Speakers also warned of extra burdens for investors because of the extra due diligence required according to the different rules on eco-schemes being followed across the 27 EU members.

“We are still waiting to hear whether EU agricultural subsidies are to be included in the EU Taxonomy,” said Dr Helena Wright, Policy Director at the FAIRR Initiative, to ESG Investor at the beginning of January.

Last October, investors worth US$3.5 trillion warned the European Commission to ensure harmful or emissions-intensive practices “are not inadvertently categorised as sustainable” through their inclusion in the taxonomy. They also expressed their concern that industrial livestock production may be classified as green “without sufficient consideration of multiple ESG risks”.

With the recent complementary delegated act only dealing with gas and nuclear energy, NGOs expect agricultural activities to be included in the taxonomy via a further similar act, but timelines are currently unclear.

The EC is currently in the process of collecting member state feedback on the proposed changes in its seven-year review of the CAP policy, which is a mainstay of the bloc’s agriculture framework. Investors have expressed frustration at proposed updates to the policy that include eco-schemes – payment programmes designed to protect the environment – that could see member states self-identify which of their schemes qualify as ‘green’ with less oversight.

Eco-schemes may pose environmental risks

Speaking in a personal capacity, Brunner said the eco-schemes would achieve almost nothing in terms of reducing emissions from intensive livestock farming. “Giving eco-schemes to farmers who are being slightly less horrible to animals is good, but it is not going to help the climate,” he explained.

“Some countries, like Italy, are designing the schemes as ‘per animal’, which means more animals equals more cash. This could drive some of the most climate-problematic production upwards.”

The eco-schemes could encourage more intensive farming and the use of antibiotics in animals increase, according to FAIRR. They would also be administrated by individual member states, meaning there could be 27 different criteria for counting as ‘green’ under the schemes.

When investing in projects in a specific member state, an asset manager would have to check that the country’s policy on eco-schemes did not contravene any green criteria for its investments. To avoid breaching sustainable investing guidelines, the manager would have to gain assurance the project had not received any eco-scheme payments.
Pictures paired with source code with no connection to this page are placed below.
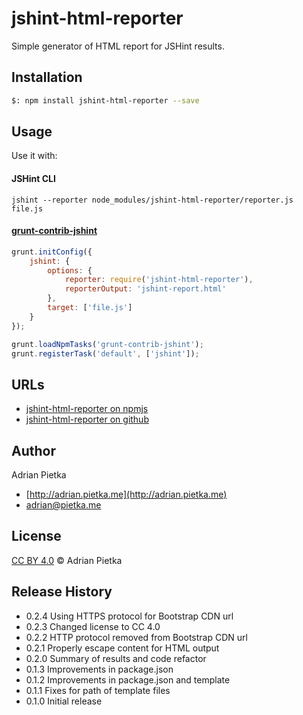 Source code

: jshint-html-reporter
====================

Simple generator of HTML report for JSHint results.

## Installation

```bash
$: npm install jshint-html-reporter --save
```

## Usage

Use it with:

#### JSHint CLI

```
jshint --reporter node_modules/jshint-html-reporter/reporter.js file.js
```

#### [grunt-contrib-jshint](https://github.com/gruntjs/grunt-contrib-jshint)

```js
grunt.initConfig({
	jshint: {
		options: {
			reporter: require('jshint-html-reporter'),
			reporterOutput: 'jshint-report.html'
		},
		target: ['file.js']
	}
});

grunt.loadNpmTasks('grunt-contrib-jshint');
grunt.registerTask('default', ['jshint']);
```

## URLs

* [jshint-html-reporter on npmjs](https://www.npmjs.org/package/jshint-html-reporter)
* [jshint-html-reporter on github](https://github.com/adrianpietka/jshint-html-reporter)

## Author

Adrian Pietka

* [http://adrian.pietka.me](http://adrian.pietka.me)
* [adrian@pietka.me](mailto:adrian@pietka.me)

## License

[CC BY 4.0](https://creativecommons.org/licenses/by/4.0) &copy; Adrian Pietka

## Release History

* 0.2.4 Using HTTPS protocol for Bootstrap CDN url
* 0.2.3 Changed license to CC 4.0
* 0.2.2 HTTP protocol removed from Bootstrap CDN url
* 0.2.1 Properly escape content for HTML output
* 0.2.0 Summary of results and code refactor
* 0.1.3 Improvements in package.json
* 0.1.2 Improvements in package.json and template
* 0.1.1 Fixes for path of template files
* 0.1.0 Initial release
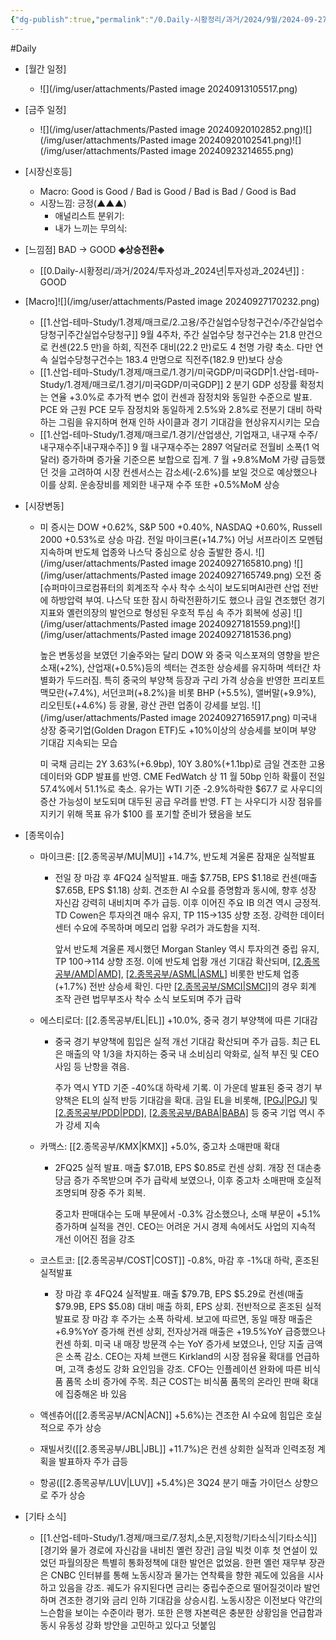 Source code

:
 ```yaml
---
{"dg-publish":true,"permalink":"/0.Daily-시황정리/과거/2024/9월/2024-09-27/","created":"2024-09-27T16:56:03.361+09:00","updated":"2025-08-13T15:20:17.700+09:00"}
---
```


#Daily 


- [월간 일정]
	- ![](/img/user/attachments/Pasted image 20240913105517.png)


- [금주 일정]
	- ![](/img/user/attachments/Pasted image 20240920102852.png)![](/img/user/attachments/Pasted image 20240920102541.png)![](/img/user/attachments/Pasted image 20240923214655.png)




- [시장신호등]
	- Macro: Good is Good / Bad is Good / Bad is Bad / Good is Bad
	- 시장느낌: 긍정(▲▲▲)
		- 애널리스트 분위기:
		- 내가 느끼는 무의식:


- [느낌점]  BAD → GOOD **◈상승전환◈**
	- [[0.Daily-시황정리/과거/2024/투자성과_2024년\|투자성과_2024년]] : GOOD



- [Macro]![](/img/user/attachments/Pasted image 20240927170232.png)
	- [[1.산업-테마-Study/1.경제/매크로/2.고용/주간실업수당청구건수/주간실업수당청구\|주간실업수당청구]] 9월 4주차, 주간 실업수당 청구건수는 21.8 만건으로 컨센(22.5 만)을 하회, 직전주 대비(22.2 만)로도 4 천명 가량 축소. 다만 연속 실업수당청구건수는 183.4 만명으로 직전주(182.9 만)보다 상승
	- [[1.산업-테마-Study/1.경제/매크로/1.경기/미국GDP/미국GDP\|1.산업-테마-Study/1.경제/매크로/1.경기/미국GDP/미국GDP]] 2 분기 GDP 성장률 확정치는 연율 +3.0%로 추가적 변수 없이 컨센과 잠정치와 동일한 수준으로 발표. PCE 와 근원 PCE 모두 잠정치와 동일하게 2.5%와 2.8%로 전분기 대비 하락하는 그림을 유지하며 현재 인하 사이클과 경기 기대감을 현상유지시키는 모습
	- [[1.산업-테마-Study/1.경제/매크로/1.경기/산업생산, 기업재고, 내구재 수주/내구재수주\|내구재수주]] 9 월 내구재수주는 2897 억달러로 전월비 소폭(1 억달러) 증가하며 증가율 기준으론 보합으로 집계. 7 월 +9.8%MoM 가량 급등했던 것을 고려하여 시장 컨센서스는 감소세(-2.6%)를 보일 것으로 예상했으나 이를 상회. 운송장비를 제외한 내구재 수주 또한 +0.5%MoM 상승



- [시장변동]
	- 미 증시는 DOW +0.62%, S&P 500 +0.40%, NASDAQ +0.60%, Russell 2000 +0.53%로 상승 마감. 전일 마이크론(+14.7%) 어닝 서프라이즈 모멘텀 지속하며 반도체 업종와 나스닥 중심으로 상승 출발한 증시. 
	  ![](/img/user/attachments/Pasted image 20240927165810.png)
	  ![](/img/user/attachments/Pasted image 20240927165749.png)
	  오전 중 [슈퍼마이크로컴퓨터의 회계조작 수사 착수 소식이 보도되며AI관련 산업 전반에 하방압력 부여. 나스닥 또한 잠시 하락전환하기도 했으나 금일 견조했던 경기지표와 옐런의장의 발언으로 형성된 우호적 투심 속 주가 회복에 성공]
	  ![](/img/user/attachments/Pasted image 20240927181559.png)![](/img/user/attachments/Pasted image 20240927181536.png)
	  
	  높은 변동성을 보였던 기술주와는 달리 DOW 와 중국 익스포져의 영향을 받은 소재(+2%), 산업재(+0.5%)등의 섹터는 견조한 상승세를 유지하며 섹터간 차별화가 두드러짐. 특히 중국의 부양책 등장과 구리 가격 상승을 반영한 프리포트맥모란(+7.4%), 서던코퍼(+8.2%)을 비롯 BHP (+5.5%), 앨버말(+9.9%), 리오틴토(+4.6%) 등 광물, 광산 관련 업종이 강세를 보임. 
	  ![](/img/user/attachments/Pasted image 20240927165917.png)
	  미국내 상장 중국기업(Golden Dragon ETF)도 +10%이상의 상승세를 보이며 부양 기대감 지속되는 모습
	  
	  미 국채 금리는 2Y 3.63%(+6.9bp), 10Y 3.80%(+1.1bp)로 금일 견조한 고용데이터와 GDP 발표를 반영. CME FedWatch 상 11 월 50bp 인하 확률이 전일 57.4%에서 51.1%로 축소. 유가는 WTI 기준 -2.9%하락한 $67.7 로 사우디의 증산 가능성이 보도되며 대두된 공급 우려를 반영. FT 는 사우디가 시장 점유를 지키기 위해 목표 유가 $100 를 포기할 준비가 됐음을 보도




- [종목이슈]
	- 마이크론: [[2.종목공부/MU\|MU]] +14.7%, 반도체 겨울론 잠재운 실적발표
		- 전일 장 마감 후 4FQ24 실적발표. 매출 $7.75B, EPS $1.18로 컨센(매출 $7.65B, EPS $1.18) 상회. 견조한 AI 수요를 증명함과 동시에, 향후 성장 자신감 강력히 내비치며 주가 급등. 이후 이어진 주요 IB 의견 역시 긍정적. TD Cowen은 투자의견 매수 유지, TP $115→$135 상향 조정. 강력한 데이터 센터 수요에 주목하며 메모리 업황 우려가 과도함을 지적.
		  
		  앞서 반도체 겨울론 제시했던 Morgan Stanley 역시 투자의견 중립 유지, TP $100→$114 상향 조정. 이에 반도체 업황 개선 기대감 확산되며, [[2.종목공부/AMD\|AMD]](+3.4%), [[2.종목공부/ASML\|ASML]](+3.4%) 비롯한 반도체 업종(+1.7%) 전반 상승세 확인. 다만 [[2.종목공부/SMCI\|SMCI]](-12.2%)의 경우 회계 조작 관련 법무부조사 착수 소식 보도되며 주가 급락
		  
	- 에스티로더: [[2.종목공부/EL\|EL]] +10.0%, 중국 경기 부양책에 따른 기대감
		- 중국 경기 부양책에 힘입은 실적 개선 기대감 확산되며 주가 급등. 최근 EL은 매출의 약 1/3을 차지하는 중국 내 소비심리 악화로, 실적 부진 및 CEO 사임 등 난항을 겪음. 
		  
		  주가 역시 YTD 기준 -40%대 하락세 기록. 이 가운데 발표된 중국 경기 부양책은 EL의 실적 반등 기대감을 확대. 금일 EL을 비롯해, [[PGJ\|PGJ]](+10.8%) 및 [[2.종목공부/PDD\|PDD]](+13.6%), [[2.종목공부/BABA\|BABA]](+10.1%) 등 중국 기업 역시 주가 강세 지속
		  
	- 카맥스: [[2.종목공부/KMX\|KMX]] +5.0%, 중고차 소매판매 확대
		- 2FQ25 실적 발표. 매출 $7.01B, EPS $0.85로 컨센 상회. 개장 전 대손충당금 증가 주목받으며 주가 급락세 보였으나, 이후 중고차 소매판매 호실적 조명되며 장중 주가 회복. 
		  
		  중고차 판매대수는 도매 부문에서 -0.3% 감소했으나, 소매 부문이 +5.1% 증가하며 실적을 견인. CEO는 어려운 거시 경제 속에서도 사업의 지속적 개선 이어진 점을 강조
		  
	- 코스트코: [[2.종목공부/COST\|COST]] -0.8%, 마감 후 -1%대 하락, 혼조된 실적발표
		- 장 마감 후 4FQ24 실적발표. 매출 $79.7B, EPS $5.29로 컨센(매출 $79.9B, EPS $5.08) 대비 매출 하회, EPS 상회. 전반적으로 혼조된 실적발표로 장 마감 후 주가는 소폭 하락세. 보고에 따르면, 동일 매장 매출은 +6.9%YoY 증가해 컨센 상회, 전자상거래 매출은 +19.5%YoY 급증했으나 컨센 하회. 미국 내 매장 방문객 수는 YoY 증가세 보였으나, 인당 지출 금액은 소폭 감소. CEO는 자체 브랜드 Kirkland의 시장 점유율 확대를 언급하며, 고객 충성도 강화 요인임을 강조. CFO는 인플레이션 완화에 따른 비식품 품목 소비 증가에 주목. 최근 COST는 비식품 품목의 온라인 판매 확대에 집중해온 바 있음
		  
	- 액센츄어([[2.종목공부/ACN\|ACN]] +5.6%)는 견조한 AI 수요에 힘입은 호실적으로 주가 상승
	- 재빌서킷([[2.종목공부/JBL\|JBL]] +11.7%)은 컨센 상회한 실적과 인력조정 계획을 발표하자 주가 급등
	- 항공([[2.종목공부/LUV\|LUV]] +5.4%)은 3Q24 분기 매출 가이던스 상향으로 주가 상승


- [기타 소식]
	- [[1.산업-테마-Study/1.경제/매크로/7.정치,소문,지정학/기타소식\|기타소식]] [경기와 물가 경로에 자신감을 내비친 옐런 장관] 금일 빅컷 이후 첫 연설이 있었던 파월의장은 특별히 통화정책에 대한 발언은 없었음. 한편 옐런 재무부 장관은 CNBC 인터뷰를 통해 노동시장과 물가는 연착륙을 향한 궤도에 있음을 시사하고 있음을 강조. 궤도가 유지된다면 금리는 중립수준으로 떨어질것이라 발언하며 견조한 경기와 금리 인하 기대감을 상승시킴. 노동시장은 이전보다 약간의 느슨함을 보이는 수준이라 평가. 또한 은행 자본력은 충분한 상황임을 언급함과 동시 유동성 강화 방안을 고민하고 있다고 덧붙임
Initially designed to support farmers and improve agricultural productivity, the current CAP revisions are partially intended to help tackle climate change and ensure the sustainable management of natural resources.

Reforms to CAP proposed by the EC in 2018, were provisionally completed in June 2021 and adopted by the Council of EU agri-food ministers. They were given provisional approval by the European Parliament’s AGRI Committee in September.

One of the main issues for CAP reform is its alignment with the European Green Deal. CAP reforms were set out in 2018, before the Green Deal was laid out in December 2019. Proponents of a more environmentally friendly CAP encouraged attempts to retrofit some of these Green Deal policies within it.

The revised update to CAP was first sent to the European Parliament in May last year. In October it was stalled due to opposition to the eco-schemes but passed in November through the European Parliament. However, it still needs to have strategic plans for member states filed, which will provide the plan for how each country will implement CAP. Currently, several member states are behind in giving these plans, which were due this month.